### Dataset entries
━━━━━━━━━━
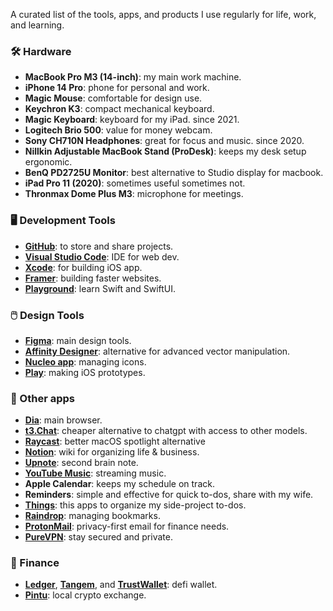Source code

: A curated list of the tools, apps, and products I use regularly for life, work, and learning.


### 🛠️ Hardware 
- **MacBook Pro M3 (14-inch)**: my main work machine.  
- **iPhone 14 Pro**: phone for personal and work. 
- **Magic Mouse**: comfortable for design use.
- **Keychron K3**: compact mechanical keyboard.
- **Magic Keyboard**: keyboard for my iPad. since 2021.   
- **Logitech Brio 500**: value for money webcam.  
- **Sony CH710N Headphones**: great for focus and music. since 2020.
- **Nillkin Adjustable MacBook Stand (ProDesk)**: keeps my desk setup ergonomic.  
- **BenQ PD2725U Monitor**: best alternative to Studio display for macbook.  
- **iPad Pro 11 (2020)**: sometimes useful sometimes not.  
- **Thronmax Dome Plus M3**: microphone for meetings.

### 🖥️ Development Tools
- [**GitHub**](https://github.com/): to store and share projects.
- [**Visual Studio Code**](https://code.visualstudio.com/): IDE for web dev. 
- [**Xcode**](https://developer.apple.com/xcode/): for building iOS app.
- [**Framer**](https://www.framer.com/): building faster websites. 
- [**Playground**](https://www.apple.com/id/swift/playgrounds/): learn Swift and SwiftUI. 

### 🖱️ Design Tools 
- [**Figma**](https://www.figma.com/): main design tools.
- [**Affinity Designer**](https://affinity.serif.com/en-us/designer/): alternative for advanced vector manipulation.
- [**Nucleo app**](https://nucleoapp.com/): managing icons.
- [**Play**](https://www.createwithplay.com/): making iOS prototypes.


### 📱 Other apps
- [**Dia**](https://www.diabrowser.com/): main browser.
- [**t3.Chat**](https://t3.chat/): cheaper alternative to chatgpt with access to other models. 
- [**Raycast**](https://www.raycast.com/): better macOS spotlight alternative
- [**Notion**](https://www.notion.so/): wiki for organizing life & business.  
- [**Upnote**](https://getupnote.com/): second brain note.  
- [**YouTube Music**](https://music.youtube.com/): streaming music.  
- **Apple Calendar**: keeps my schedule on track.  
- **Reminders**: simple and effective for quick to-dos, share with my wife. 
- [**Things**](https://culturedcode.com/): this apps to organize my side-project to-dos. 
- [**Raindrop**](https://raindrop.io/): managing bookmarks.
- [**ProtonMail**](http://protonmail.com/): privacy-first email for finance needs. 
- [**PureVPN**](https://www.purevpn.com/): stay secured and private. 


### 💸 Finance
- [**Ledger**](https://www.ledger.com/), [**Tangem**](https://tangem.com/), and [**TrustWallet**](https://trustwallet.com/): defi wallet. 
- [**Pintu**](https://pintu.co.id/): local crypto exchange. 


  
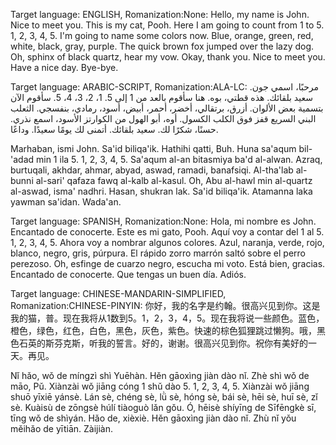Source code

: Target language: ENGLISH, Romanization:None: 
	 Hello, my name is John. Nice to meet you. This is my cat, Pooh. Here I am going to count from 1 to 5. 1, 2, 3, 4, 5. I'm going to name some colors now. Blue, orange, green, red, white, black, gray, purple. The quick brown fox jumped over the lazy dog. Oh, sphinx of black quartz, hear my vow. Okay, thank you. Nice to meet you. Have a nice day. Bye-bye.

Target language: ARABIC-SCRIPT, Romanization:ALA-LC: 
	مرحبًا، اسمي جون. سعيد بلقائك. هذه قطتي، بوه. هنا سأقوم بالعد من 1 إلى 5. 1، 2، 3، 4، 5. سأقوم الآن بتسمية بعض الألوان. أزرق، برتقالي، أخضر، أحمر، أبيض، أسود، رمادي، بنفسجي. الثعلب البني السريع قفز فوق الكلب الكسول. أوه، أبو الهول من الكوارتز الأسود، اسمع نذري. حسنًا، شكرًا لك. سعيد بلقائك. أتمنى لك يومًا سعيدًا. وداعًا.

Marhaban, ismi John. Sa'id biliqa'ik. Hathihi qatti, Buh. Huna sa'aqum bil-'adad min 1 ila 5. 1, 2, 3, 4, 5. Sa'aqum al-an bitasmiya ba'd al-alwan. Azraq, burtuqali, akhdar, ahmar, abyad, aswad, ramadi, banafsiqi. Al-tha'lab al-bunni al-sari' qafaza fawq al-kalb al-kasul. Oh, Abu al-hawl min al-quartz al-aswad, isma' nadhri. Hasan, shukran lak. Sa'id biliqa'ik. Atamanna laka yawman sa'idan. Wada'an.

Target language: SPANISH, Romanization:None: 
	Hola, mi nombre es John. Encantado de conocerte. Este es mi gato, Pooh. Aquí voy a contar del 1 al 5. 1, 2, 3, 4, 5. Ahora voy a nombrar algunos colores. Azul, naranja, verde, rojo, blanco, negro, gris, púrpura. El rápido zorro marrón saltó sobre el perro perezoso. Oh, esfinge de cuarzo negro, escucha mi voto. Está bien, gracias. Encantado de conocerte. Que tengas un buen día. Adiós.

Target language: CHINESE-MANDARIN-SIMPLIFIED, Romanization:CHINESE-PINYIN: 
	你好，我的名字是约翰。很高兴见到你。这是我的猫，普。现在我将从1数到5。1，2，3，4，5。现在我将说一些颜色。蓝色，橙色，绿色，红色，白色，黑色，灰色，紫色。快速的棕色狐狸跳过懒狗。哦，黑色石英的斯芬克斯，听我的誓言。好的，谢谢。很高兴见到你。祝你有美好的一天。再见。

Nǐ hǎo, wǒ de míngzì shì Yuēhàn. Hěn gāoxìng jiàn dào nǐ. Zhè shì wǒ de māo, Pǔ. Xiànzài wǒ jiāng cóng 1 shǔ dào 5. 1, 2, 3, 4, 5. Xiànzài wǒ jiāng shuō yīxiē yánsè. Lán sè, chéng sè, lǜ sè, hóng sè, bái sè, hēi sè, huī sè, zǐ sè. Kuàisù de zōngsè húlí tiàoguò lǎn gǒu. Ó, hēisè shíyīng de Sīfēngkè sī, tīng wǒ de shìyán. Hǎo de, xièxiè. Hěn gāoxìng jiàn dào nǐ. Zhù nǐ yǒu měihǎo de yītiān. Zàijiàn.

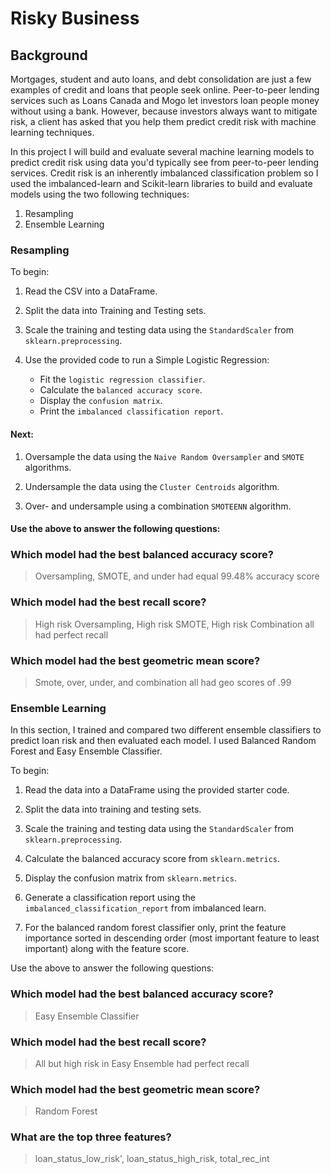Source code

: # Risky Business
## Background

Mortgages, student and auto loans, and debt consolidation are just a few examples of credit and loans that people seek online. Peer-to-peer lending services such as Loans Canada and Mogo let investors loan people money without using a bank. However, because investors always want to mitigate risk, a client has asked that you help them predict credit risk with machine learning techniques.

In this project I will build and evaluate several machine learning models to predict credit risk using data you'd typically see from peer-to-peer lending services. Credit risk is an inherently imbalanced classification problem so I used the imbalanced-learn and Scikit-learn libraries to build and evaluate models using the two following techniques:

1) Resampling
2) Ensemble Learning

### Resampling

To begin:

1. Read the CSV into a DataFrame.

2. Split the data into Training and Testing sets.

3. Scale the training and testing data using the `StandardScaler` from `sklearn.preprocessing`.

4. Use the provided code to run a Simple Logistic Regression:
    * Fit the `logistic regression classifier`.
    * Calculate the `balanced accuracy score`.
    * Display the `confusion matrix`.
    * Print the `imbalanced classification report`.

#### Next:

1. Oversample the data using the `Naive Random Oversampler` and `SMOTE` algorithms.

2. Undersample the data using the `Cluster Centroids` algorithm.

3. Over- and undersample using a combination `SMOTEENN` algorithm.

#### Use the above to answer the following questions:

### Which model had the best balanced accuracy score?
> Oversampling, SMOTE, and under had equal 99.48% accuracy score
> 
### Which model had the best recall score?
> High risk Oversampling, High risk SMOTE, High risk Combination all had perfect recall
>
### Which model had the best geometric mean score?
> Smote, over, under, and combination all had geo scores of .99

### Ensemble Learning

In this section, I trained and compared two different ensemble classifiers to predict loan risk and then evaluated each model. I used Balanced Random Forest and Easy Ensemble Classifier.

To begin:

1. Read the data into a DataFrame using the provided starter code.

2. Split the data into training and testing sets.

3. Scale the training and testing data using the `StandardScaler` from `sklearn.preprocessing`.

4. Calculate the balanced accuracy score from `sklearn.metrics`.

5. Display the confusion matrix from `sklearn.metrics`.

6. Generate a classification report using the `imbalanced_classification_report` from imbalanced learn.

7. For the balanced random forest classifier only, print the feature importance sorted in descending order (most important feature to least important) along with the feature score.

Use the above to answer the following questions:

### Which model had the best balanced accuracy score?
> Easy Ensemble Classifier

### Which model had the best recall score?
> All but high risk in Easy Ensemble had perfect recall

### Which model had the best geometric mean score?
> Random Forest

### What are the top three features?
> loan_status_low_risk', loan_status_high_risk, total_rec_int
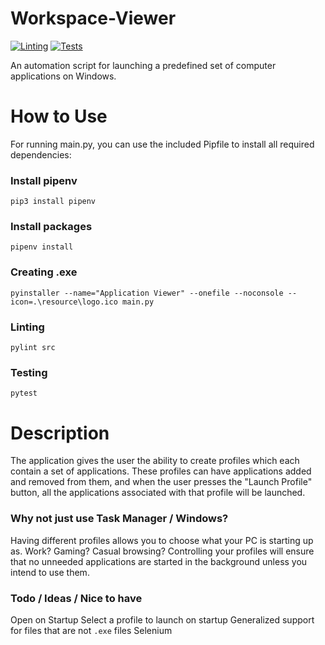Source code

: # Workspace-Viewer
[![Linting](https://github.com/Alzurek/Workspace-Viewer/actions/workflows/pull_request.yml/badge.svg?event=pull_request&label=Linting)](https://github.com/Alzurek/Workspace-Viewer/actions/workflows/pull_request.yml)
[![Tests](https://github.com/Alzurek/Workspace-Viewer/actions/workflows/pull_request.yml/badge.svg?event=pull_request&label=Tests)](https://github.com/Alzurek/Workspace-Viewer/actions/workflows/pull_request.yml)

An automation script for launching a predefined set of computer applications on Windows.

# How to Use
For running main.py, you can use the included Pipfile to install all required dependencies:

### Install pipenv
``
pip3 install pipenv
``

### Install packages
``
pipenv install
``

### Creating .exe
``
pyinstaller --name="Application Viewer" --onefile --noconsole --icon=.\resource\logo.ico main.py
``

### Linting
``
pylint src
``

### Testing
``
pytest
``

# Description
The application gives the user the ability to create profiles which each contain a set of applications.
These profiles can have applications added and removed from them, and when the user presses the "Launch Profile"
button, all the applications associated with that profile will be launched.

### Why not just use Task Manager / Windows?
Having different profiles allows you to choose what your PC is starting up as. Work? Gaming? Casual browsing?
Controlling your profiles will ensure that no unneeded applications are started in the background unless you intend to use them.

### Todo / Ideas / Nice to have
Open on Startup
Select a profile to launch on startup
Generalized support for files that are not `.exe` files
Selenium
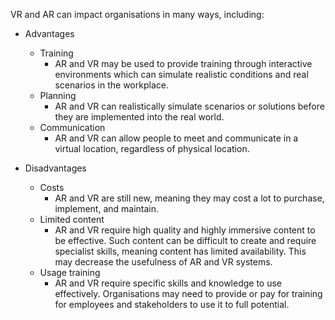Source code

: VR and AR can impact organisations in many ways, including:
- Advantages
    - Training
        - AR and VR may be used to provide training through interactive environments which can simulate realistic conditions and real scenarios in the workplace.
    - Planning
        - AR and VR can realistically simulate scenarios or solutions before they are implemented into the real world. 
    - Communication
        - AR and VR can allow people to meet and communicate in a virtual location, regardless of physical location.

- Disadvantages
    - Costs
        - AR and VR are still new, meaning they may cost a lot to purchase, implement, and maintain. 
    - Limited content
        - AR and VR require high quality and highly immersive content to be effective. Such content can be difficult to create and require specialist skills, meaning content has limited availability. This may decrease the usefulness of AR and VR systems.
    - Usage training
        - AR and VR require specific skills and knowledge to use effectively. Organisations may need to provide or pay for training for employees and stakeholders to use it to full potential. 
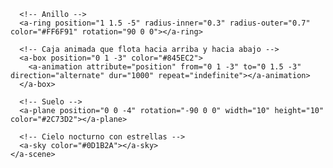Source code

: <html>
  <head>
    <script src="https://aframe.io/releases/1.7.0/aframe.min.js"></script>
  </head>
  <body>
    <a-scene>
      <!-- Pirámide -->
      <a-cone position="-1 0.75 -4" radius-bottom="1" radius-top="0" height="1.5" color="#D65DB1"></a-cone>

      <!-- Anillo -->
      <a-ring position="1 1.5 -5" radius-inner="0.3" radius-outer="0.7" color="#FF6F91" rotation="90 0 0"></a-ring>

      <!-- Caja animada que flota hacia arriba y hacia abajo -->
      <a-box position="0 1 -3" color="#845EC2">
        <a-animation attribute="position" from="0 1 -3" to="0 1.5 -3" direction="alternate" dur="1000" repeat="indefinite"></a-animation>
      </a-box>

      <!-- Suelo -->
      <a-plane position="0 0 -4" rotation="-90 0 0" width="10" height="10" color="#2C73D2"></a-plane>

      <!-- Cielo nocturno con estrellas -->
      <a-sky color="#0D1B2A"></a-sky>
    </a-scene>
  </body>
</html>
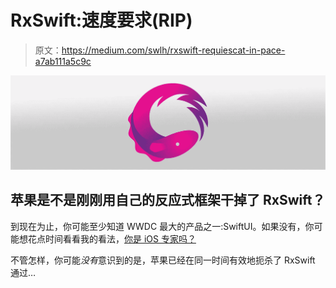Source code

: # RxSwift:速度要求(RIP)

> 原文：<https://medium.com/swlh/rxswift-requiescat-in-pace-a7ab111a5c9c>

![](img/d88389a5590866a3e51e4261da116e7c.png)

## 苹果是不是刚刚用自己的反应式框架干掉了 RxSwift？

到现在为止，你可能至少知道 WWDC 最大的产品之一:SwiftUI。如果没有，你可能想花点时间看看我的看法，[你是 iOS 专家吗？](/swlh/are-you-an-ios-x-expert-81eb9da3623a)

不管怎样，你可能*没有*意识到的是，苹果已经在同一时间有效地扼杀了 RxSwift 通过…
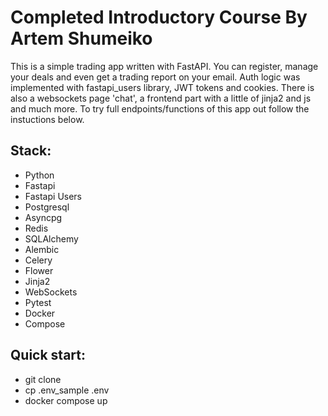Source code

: # Completed Introductory Course By Artem Shumeiko
This is a simple trading app written with FastAPI. You can register, manage your deals and even get a trading report on your email. Auth logic was implemented with fastapi_users library, JWT tokens and cookies. There is also a websockets page 'chat', a frontend part with a little of jinja2 and js and much more. To try full endpoints/functions of this app out follow the instuctions below.

## Stack:
- Python
- Fastapi
- Fastapi Users
- Postgresql
- Asyncpg
- Redis
- SQLAlchemy
- Alembic
- Celery
- Flower
- Jinja2
- WebSockets
- Pytest
- Docker
- Compose

## Quick start:
- git clone <url>
- cp .env_sample .env
- docker compose up
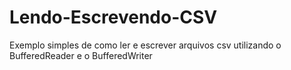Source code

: # Lendo-Escrevendo-CSV
Exemplo simples de como ler e escrever arquivos csv utilizando o BufferedReader e o BufferedWriter
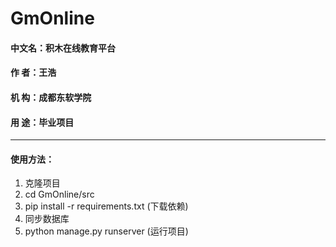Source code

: # GmOnline
#### 中文名：积木在线教育平台
#### 作  者：王浩
#### 机  构：成都东软学院
#### 用  途：毕业项目

---

#### 使用方法：
1. 克隆项目
2. cd GmOnline/src
3. pip install -r requirements.txt (下载依赖)
4. 同步数据库
5. python manage.py runserver (运行项目)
━━━━━━━━━━
Take the entries above and copy exactly the lines starting at the one with "The application gives" and ending at the one with "- Limited content"; nothing outside that span, and no pictures.

The application gives the user the ability to create profiles which each contain a set of applications.
These profiles can have applications added and removed from them, and when the user presses the "Launch Profile"
button, all the applications associated with that profile will be launched.

### Why not just use Task Manager / Windows?
Having different profiles allows you to choose what your PC is starting up as. Work? Gaming? Casual browsing?
Controlling your profiles will ensure that no unneeded applications are started in the background unless you intend to use them.

### Todo / Ideas / Nice to have
Open on Startup
Select a profile to launch on startup
Generalized support for files that are not `.exe` files
Selenium
Source code

: VR and AR can impact organisations in many ways, including:
- Advantages
    - Training
        - AR and VR may be used to provide training through interactive environments which can simulate realistic conditions and real scenarios in the workplace.
    - Planning
        - AR and VR can realistically simulate scenarios or solutions before they are implemented into the real world. 
    - Communication
        - AR and VR can allow people to meet and communicate in a virtual location, regardless of physical location.

- Disadvantages
    - Costs
        - AR and VR are still new, meaning they may cost a lot to purchase, implement, and maintain. 
    - Limited content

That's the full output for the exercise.